_DESCRIPTION OF THE TASK_
Provide again, from the entries below, every line from the one containing "4. Ovakav sistem" through the one containing "6. Ovaj servis", exactly as written, and no other line.

+++

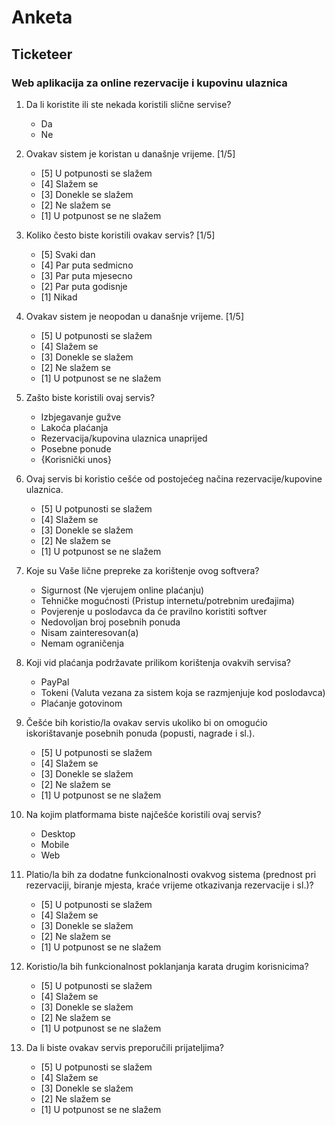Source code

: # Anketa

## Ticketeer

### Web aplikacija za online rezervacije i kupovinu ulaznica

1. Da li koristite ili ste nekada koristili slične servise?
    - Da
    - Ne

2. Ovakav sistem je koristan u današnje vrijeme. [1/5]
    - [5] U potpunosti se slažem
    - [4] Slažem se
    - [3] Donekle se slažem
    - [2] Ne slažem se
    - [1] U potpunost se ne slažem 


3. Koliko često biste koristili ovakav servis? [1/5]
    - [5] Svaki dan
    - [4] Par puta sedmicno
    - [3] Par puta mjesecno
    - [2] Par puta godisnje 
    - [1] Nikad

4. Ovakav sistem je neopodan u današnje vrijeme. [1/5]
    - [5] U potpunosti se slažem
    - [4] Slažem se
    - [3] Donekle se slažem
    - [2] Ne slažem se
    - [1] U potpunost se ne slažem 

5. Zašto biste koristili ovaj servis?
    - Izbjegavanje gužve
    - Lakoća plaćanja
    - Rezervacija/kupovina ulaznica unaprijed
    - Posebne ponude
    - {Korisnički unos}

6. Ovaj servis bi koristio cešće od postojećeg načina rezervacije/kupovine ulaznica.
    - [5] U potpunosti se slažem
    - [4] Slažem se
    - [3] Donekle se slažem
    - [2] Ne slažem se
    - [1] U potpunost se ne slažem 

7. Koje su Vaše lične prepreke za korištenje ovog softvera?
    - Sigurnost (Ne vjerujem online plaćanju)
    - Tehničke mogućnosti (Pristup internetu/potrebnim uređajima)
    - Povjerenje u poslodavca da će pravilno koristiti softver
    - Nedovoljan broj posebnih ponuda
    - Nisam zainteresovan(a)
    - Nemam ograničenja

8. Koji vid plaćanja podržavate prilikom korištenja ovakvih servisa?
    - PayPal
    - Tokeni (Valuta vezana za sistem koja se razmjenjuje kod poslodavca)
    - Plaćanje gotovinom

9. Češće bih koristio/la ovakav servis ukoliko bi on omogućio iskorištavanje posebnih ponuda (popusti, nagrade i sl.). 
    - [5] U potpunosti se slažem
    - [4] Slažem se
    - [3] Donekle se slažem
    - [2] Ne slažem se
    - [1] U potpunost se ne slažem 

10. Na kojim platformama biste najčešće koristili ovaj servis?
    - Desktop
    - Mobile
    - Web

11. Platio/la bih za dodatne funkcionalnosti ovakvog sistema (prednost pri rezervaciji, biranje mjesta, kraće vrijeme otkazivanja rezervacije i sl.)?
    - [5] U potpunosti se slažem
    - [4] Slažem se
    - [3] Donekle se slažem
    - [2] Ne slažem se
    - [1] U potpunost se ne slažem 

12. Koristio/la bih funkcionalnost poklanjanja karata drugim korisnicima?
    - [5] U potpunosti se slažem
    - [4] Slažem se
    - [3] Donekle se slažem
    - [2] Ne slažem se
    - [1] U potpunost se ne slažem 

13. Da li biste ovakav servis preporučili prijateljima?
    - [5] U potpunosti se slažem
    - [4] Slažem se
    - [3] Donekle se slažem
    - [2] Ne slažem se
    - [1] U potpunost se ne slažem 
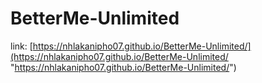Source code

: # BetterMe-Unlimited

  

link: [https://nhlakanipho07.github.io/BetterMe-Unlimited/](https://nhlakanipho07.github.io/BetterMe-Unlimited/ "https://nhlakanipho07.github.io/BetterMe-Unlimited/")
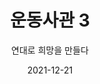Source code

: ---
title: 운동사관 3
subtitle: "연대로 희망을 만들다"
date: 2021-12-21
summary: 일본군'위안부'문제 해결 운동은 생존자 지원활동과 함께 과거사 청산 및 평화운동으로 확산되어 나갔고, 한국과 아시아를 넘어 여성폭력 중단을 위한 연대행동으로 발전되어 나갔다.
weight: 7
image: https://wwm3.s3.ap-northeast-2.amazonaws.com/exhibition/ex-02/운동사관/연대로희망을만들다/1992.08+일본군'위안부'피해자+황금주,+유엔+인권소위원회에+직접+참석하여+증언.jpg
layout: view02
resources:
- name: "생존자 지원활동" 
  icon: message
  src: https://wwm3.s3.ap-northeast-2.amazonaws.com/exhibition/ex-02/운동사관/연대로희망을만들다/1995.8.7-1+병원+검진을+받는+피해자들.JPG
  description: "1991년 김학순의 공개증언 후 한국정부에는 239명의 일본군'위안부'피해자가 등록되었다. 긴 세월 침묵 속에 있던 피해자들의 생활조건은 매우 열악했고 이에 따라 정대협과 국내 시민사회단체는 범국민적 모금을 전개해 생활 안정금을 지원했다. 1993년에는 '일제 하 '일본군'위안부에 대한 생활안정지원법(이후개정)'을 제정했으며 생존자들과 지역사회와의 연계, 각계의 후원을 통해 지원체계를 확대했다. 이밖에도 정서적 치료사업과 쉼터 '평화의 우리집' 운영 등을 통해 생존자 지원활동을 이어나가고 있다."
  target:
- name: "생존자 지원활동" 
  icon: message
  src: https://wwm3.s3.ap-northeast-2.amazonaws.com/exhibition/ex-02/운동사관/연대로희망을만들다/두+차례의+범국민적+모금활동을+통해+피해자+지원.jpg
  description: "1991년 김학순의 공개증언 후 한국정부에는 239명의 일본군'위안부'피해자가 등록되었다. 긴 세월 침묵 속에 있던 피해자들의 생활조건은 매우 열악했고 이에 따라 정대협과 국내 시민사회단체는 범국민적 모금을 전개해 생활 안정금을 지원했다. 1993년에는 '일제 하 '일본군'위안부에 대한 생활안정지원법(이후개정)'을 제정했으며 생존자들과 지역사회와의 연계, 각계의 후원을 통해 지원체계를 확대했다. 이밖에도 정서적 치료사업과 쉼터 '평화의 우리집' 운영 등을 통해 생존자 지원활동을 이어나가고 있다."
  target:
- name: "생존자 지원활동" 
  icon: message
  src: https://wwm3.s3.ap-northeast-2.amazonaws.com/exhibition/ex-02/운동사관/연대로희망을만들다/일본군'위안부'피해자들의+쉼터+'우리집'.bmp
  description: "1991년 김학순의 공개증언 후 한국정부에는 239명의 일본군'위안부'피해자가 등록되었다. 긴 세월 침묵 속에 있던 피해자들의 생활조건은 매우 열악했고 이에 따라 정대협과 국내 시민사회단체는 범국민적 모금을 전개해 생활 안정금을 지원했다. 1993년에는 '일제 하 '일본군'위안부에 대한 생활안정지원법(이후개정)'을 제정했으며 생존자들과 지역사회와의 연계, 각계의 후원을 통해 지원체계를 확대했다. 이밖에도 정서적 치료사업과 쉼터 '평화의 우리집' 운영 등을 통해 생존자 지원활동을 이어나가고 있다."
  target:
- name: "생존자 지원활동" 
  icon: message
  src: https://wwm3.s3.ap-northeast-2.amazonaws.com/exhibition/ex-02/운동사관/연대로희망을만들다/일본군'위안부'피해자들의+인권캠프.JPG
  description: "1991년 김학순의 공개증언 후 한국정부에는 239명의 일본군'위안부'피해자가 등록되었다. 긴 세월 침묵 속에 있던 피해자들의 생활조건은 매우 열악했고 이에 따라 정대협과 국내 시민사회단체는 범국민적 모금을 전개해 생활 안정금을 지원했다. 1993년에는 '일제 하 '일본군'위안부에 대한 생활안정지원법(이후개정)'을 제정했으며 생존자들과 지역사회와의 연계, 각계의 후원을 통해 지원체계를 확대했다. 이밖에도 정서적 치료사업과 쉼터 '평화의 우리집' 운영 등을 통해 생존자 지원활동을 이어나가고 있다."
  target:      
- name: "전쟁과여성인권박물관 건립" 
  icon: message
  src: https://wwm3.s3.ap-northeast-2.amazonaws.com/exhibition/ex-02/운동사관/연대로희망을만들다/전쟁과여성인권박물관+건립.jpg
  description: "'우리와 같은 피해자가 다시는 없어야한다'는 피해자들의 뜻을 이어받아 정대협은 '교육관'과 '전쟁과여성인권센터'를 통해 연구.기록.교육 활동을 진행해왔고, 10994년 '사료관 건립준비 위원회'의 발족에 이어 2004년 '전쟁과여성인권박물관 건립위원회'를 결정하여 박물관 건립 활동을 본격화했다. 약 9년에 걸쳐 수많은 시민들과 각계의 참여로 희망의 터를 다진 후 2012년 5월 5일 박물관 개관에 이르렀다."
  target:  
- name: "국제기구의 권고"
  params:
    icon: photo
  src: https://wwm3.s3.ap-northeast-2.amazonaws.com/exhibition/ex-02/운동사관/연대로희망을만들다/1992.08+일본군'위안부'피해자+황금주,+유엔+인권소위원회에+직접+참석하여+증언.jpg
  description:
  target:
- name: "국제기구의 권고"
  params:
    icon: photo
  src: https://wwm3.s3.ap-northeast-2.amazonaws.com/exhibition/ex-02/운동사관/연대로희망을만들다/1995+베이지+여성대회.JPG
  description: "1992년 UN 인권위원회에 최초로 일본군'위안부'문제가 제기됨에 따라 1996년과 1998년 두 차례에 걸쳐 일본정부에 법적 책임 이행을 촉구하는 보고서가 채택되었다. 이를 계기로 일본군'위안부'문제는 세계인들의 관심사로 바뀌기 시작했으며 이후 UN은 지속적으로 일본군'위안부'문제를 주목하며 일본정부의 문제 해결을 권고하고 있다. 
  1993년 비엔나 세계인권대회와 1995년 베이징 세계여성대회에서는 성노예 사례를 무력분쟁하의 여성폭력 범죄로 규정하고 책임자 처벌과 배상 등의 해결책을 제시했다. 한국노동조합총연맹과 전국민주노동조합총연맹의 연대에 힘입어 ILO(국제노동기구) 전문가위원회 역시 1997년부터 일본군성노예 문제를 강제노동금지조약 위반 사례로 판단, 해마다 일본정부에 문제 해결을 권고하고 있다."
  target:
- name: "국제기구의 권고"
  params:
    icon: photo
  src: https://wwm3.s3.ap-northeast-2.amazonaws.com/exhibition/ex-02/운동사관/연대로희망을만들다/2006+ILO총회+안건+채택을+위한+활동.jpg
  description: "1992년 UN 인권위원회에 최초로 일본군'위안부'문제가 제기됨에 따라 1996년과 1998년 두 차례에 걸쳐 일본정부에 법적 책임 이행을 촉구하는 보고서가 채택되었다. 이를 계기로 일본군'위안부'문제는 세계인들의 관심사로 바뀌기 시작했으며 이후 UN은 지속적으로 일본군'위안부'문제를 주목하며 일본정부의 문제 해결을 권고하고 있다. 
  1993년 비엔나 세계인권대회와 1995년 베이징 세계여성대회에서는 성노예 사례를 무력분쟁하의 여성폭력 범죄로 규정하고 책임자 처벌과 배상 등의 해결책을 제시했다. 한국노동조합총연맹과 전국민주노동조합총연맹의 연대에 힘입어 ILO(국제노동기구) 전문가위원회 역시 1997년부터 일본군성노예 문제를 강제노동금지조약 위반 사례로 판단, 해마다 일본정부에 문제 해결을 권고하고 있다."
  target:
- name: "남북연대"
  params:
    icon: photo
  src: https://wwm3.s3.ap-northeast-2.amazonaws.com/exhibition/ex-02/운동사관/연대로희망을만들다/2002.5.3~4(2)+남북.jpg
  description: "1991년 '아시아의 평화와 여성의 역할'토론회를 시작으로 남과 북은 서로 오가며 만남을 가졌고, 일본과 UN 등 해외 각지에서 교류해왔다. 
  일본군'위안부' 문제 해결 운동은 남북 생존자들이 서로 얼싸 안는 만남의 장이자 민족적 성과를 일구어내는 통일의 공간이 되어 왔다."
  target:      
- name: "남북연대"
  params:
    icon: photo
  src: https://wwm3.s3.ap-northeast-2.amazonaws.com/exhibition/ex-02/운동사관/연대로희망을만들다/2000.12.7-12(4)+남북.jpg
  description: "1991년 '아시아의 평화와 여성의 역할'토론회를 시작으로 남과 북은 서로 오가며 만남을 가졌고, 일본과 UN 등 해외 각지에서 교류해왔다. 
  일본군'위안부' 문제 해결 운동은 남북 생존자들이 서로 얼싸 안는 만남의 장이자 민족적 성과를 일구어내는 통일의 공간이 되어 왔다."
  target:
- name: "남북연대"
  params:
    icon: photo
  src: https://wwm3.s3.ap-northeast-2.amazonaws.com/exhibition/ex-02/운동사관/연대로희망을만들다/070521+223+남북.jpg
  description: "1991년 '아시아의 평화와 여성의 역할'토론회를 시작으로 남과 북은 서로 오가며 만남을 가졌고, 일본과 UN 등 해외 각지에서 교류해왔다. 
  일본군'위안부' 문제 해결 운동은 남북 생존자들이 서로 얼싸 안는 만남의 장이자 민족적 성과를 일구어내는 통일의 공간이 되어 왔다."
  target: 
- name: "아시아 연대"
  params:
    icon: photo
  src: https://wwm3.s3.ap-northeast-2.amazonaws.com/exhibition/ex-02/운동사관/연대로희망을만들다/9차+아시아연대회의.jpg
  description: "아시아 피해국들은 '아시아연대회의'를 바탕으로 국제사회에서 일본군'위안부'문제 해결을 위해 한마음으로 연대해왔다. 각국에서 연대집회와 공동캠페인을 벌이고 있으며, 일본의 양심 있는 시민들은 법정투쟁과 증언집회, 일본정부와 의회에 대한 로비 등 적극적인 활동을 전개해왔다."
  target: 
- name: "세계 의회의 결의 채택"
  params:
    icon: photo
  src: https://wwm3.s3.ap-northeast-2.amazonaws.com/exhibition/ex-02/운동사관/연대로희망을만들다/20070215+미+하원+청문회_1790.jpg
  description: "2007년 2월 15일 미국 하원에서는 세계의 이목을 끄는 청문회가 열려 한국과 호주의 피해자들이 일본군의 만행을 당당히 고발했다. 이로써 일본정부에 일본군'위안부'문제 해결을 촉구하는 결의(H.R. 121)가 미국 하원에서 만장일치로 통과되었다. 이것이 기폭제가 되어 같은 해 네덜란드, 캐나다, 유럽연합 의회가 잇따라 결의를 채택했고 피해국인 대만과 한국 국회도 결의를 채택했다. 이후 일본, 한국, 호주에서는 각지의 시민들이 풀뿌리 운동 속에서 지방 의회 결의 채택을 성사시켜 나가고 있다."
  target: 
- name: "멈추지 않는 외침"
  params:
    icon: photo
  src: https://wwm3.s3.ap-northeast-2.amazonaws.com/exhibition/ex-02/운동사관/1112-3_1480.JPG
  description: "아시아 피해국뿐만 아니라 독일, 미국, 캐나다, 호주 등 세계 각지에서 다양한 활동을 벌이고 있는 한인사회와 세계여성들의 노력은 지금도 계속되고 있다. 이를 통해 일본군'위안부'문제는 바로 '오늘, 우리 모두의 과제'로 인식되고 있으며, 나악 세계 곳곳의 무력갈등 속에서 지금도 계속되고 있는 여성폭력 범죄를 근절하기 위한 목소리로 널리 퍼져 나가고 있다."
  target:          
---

+++

_RESPONSE TO THIS EXERCISE_
4. Ovakav sistem je neopodan u današnje vrijeme. [1/5]
    - [5] U potpunosti se slažem
    - [4] Slažem se
    - [3] Donekle se slažem
    - [2] Ne slažem se
    - [1] U potpunost se ne slažem 

5. Zašto biste koristili ovaj servis?
    - Izbjegavanje gužve
    - Lakoća plaćanja
    - Rezervacija/kupovina ulaznica unaprijed
    - Posebne ponude
    - {Korisnički unos}

6. Ovaj servis bi koristio cešće od postojećeg načina rezervacije/kupovine ulaznica.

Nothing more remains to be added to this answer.